Normally, I wouldn't care, but look at the trend. Average (well, used to be) RTT to anything in Manhattan is roughtly 3 ms. NAC is one of Voxel's transit providers, and Telia is one of NAC's. Ironically, Voxel had network capacity upgrades on the 19th and 20th. They also have Level(3) as transit, but I suppose are now taking advantage of hot potato routing (BGP) in order to whisk packets from inexpensive servers (mine) out cheaper transit (NAC).

Oh, yeah, this is killing my IPv6 latency :P

I took a trip to Asheville over the weekend, and passed by the Biltmore Estate. Huge house; complete with electricity and clock synchronization, so all the guests' tea and crumpets arrived on time.

Front view:

Inside (whoops, no photography):

Roof:

Top, again:

If you haven't been living under a rock for the past year, you might know that daylight savings time (DST) is changing. From The Energy Policy Act of 2005:

The bill amends the Uniform Time Act of 1966 by changing the start and end dates of daylight saving time starting in 2007. Clocks will be set ahead one hour on the second Sunday of March (March 11, 2007) instead of the current first Sunday of April (April 1, 2007). Clocks will be set back one hour on the first Sunday in November (November 4, 2007), rather than the last Sunday of October (October 28, 2007). This will make electronic clocks that had pre-programmed dates for adjusting to daylight saving time obsolete and will require updates to computer operating systems.

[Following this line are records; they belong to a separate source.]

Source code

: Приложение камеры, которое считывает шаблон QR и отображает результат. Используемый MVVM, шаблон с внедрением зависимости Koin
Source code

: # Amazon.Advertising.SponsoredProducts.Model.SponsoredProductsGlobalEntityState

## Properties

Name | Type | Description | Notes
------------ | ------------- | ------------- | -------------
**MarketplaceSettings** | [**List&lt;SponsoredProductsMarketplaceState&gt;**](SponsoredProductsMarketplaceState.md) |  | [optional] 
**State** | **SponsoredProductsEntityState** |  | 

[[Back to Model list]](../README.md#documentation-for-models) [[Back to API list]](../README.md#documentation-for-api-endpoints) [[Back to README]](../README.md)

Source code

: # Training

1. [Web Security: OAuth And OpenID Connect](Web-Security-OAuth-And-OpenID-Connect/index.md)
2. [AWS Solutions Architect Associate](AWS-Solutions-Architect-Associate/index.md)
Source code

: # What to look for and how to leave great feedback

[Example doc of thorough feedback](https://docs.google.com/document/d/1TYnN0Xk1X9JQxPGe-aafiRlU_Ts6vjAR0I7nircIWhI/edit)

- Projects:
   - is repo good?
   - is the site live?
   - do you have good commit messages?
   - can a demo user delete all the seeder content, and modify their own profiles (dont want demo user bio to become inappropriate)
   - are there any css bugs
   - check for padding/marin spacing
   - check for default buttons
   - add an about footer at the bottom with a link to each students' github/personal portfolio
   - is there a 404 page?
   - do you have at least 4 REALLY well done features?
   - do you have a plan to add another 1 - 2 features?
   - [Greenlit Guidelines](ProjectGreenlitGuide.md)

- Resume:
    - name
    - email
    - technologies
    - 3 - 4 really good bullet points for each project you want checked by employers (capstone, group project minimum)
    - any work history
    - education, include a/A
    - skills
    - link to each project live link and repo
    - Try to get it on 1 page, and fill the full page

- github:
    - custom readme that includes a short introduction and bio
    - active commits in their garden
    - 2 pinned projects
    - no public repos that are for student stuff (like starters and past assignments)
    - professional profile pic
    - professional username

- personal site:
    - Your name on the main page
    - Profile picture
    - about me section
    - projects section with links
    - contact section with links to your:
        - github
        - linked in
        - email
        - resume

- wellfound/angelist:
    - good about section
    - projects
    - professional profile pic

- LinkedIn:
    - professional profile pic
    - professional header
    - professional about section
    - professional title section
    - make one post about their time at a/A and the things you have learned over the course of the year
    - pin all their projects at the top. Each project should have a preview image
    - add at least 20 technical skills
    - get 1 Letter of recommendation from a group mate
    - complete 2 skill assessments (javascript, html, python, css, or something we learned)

Along with possibly fattening up your kids by increasing daylight on Halloween, this requires most operating systems to be patched to compensate for the whims of the US government. Some Unix-like systems can be patched by doing the following:

Gentoo GNU/Linux: emerge sync && emerge sys-libs/timezone-data, assuming you're on a current profile
Debian and Ubuntu GNU/Linux: apt-get update && apt-get install tzdata
FreeBSD (other than >= 6.2): portinstall misc/zoneinfo or sync sources and rebuild world
Solaris 10 for SPARC: Grab patches 124630-03 and 119081-25 (or later) from Sun

Those are really the only operating systems I care about. I couldn't test the Solaris patch, since little ol' me doesn't have an expensive support contract, and 119081-25 isn't available to the general public. I suppose my Ultra 10 will have to suffer for a few weeks. Pity.

Network gear is affected, too. However, I suggest just switching to UTC, as it'll make your life easier.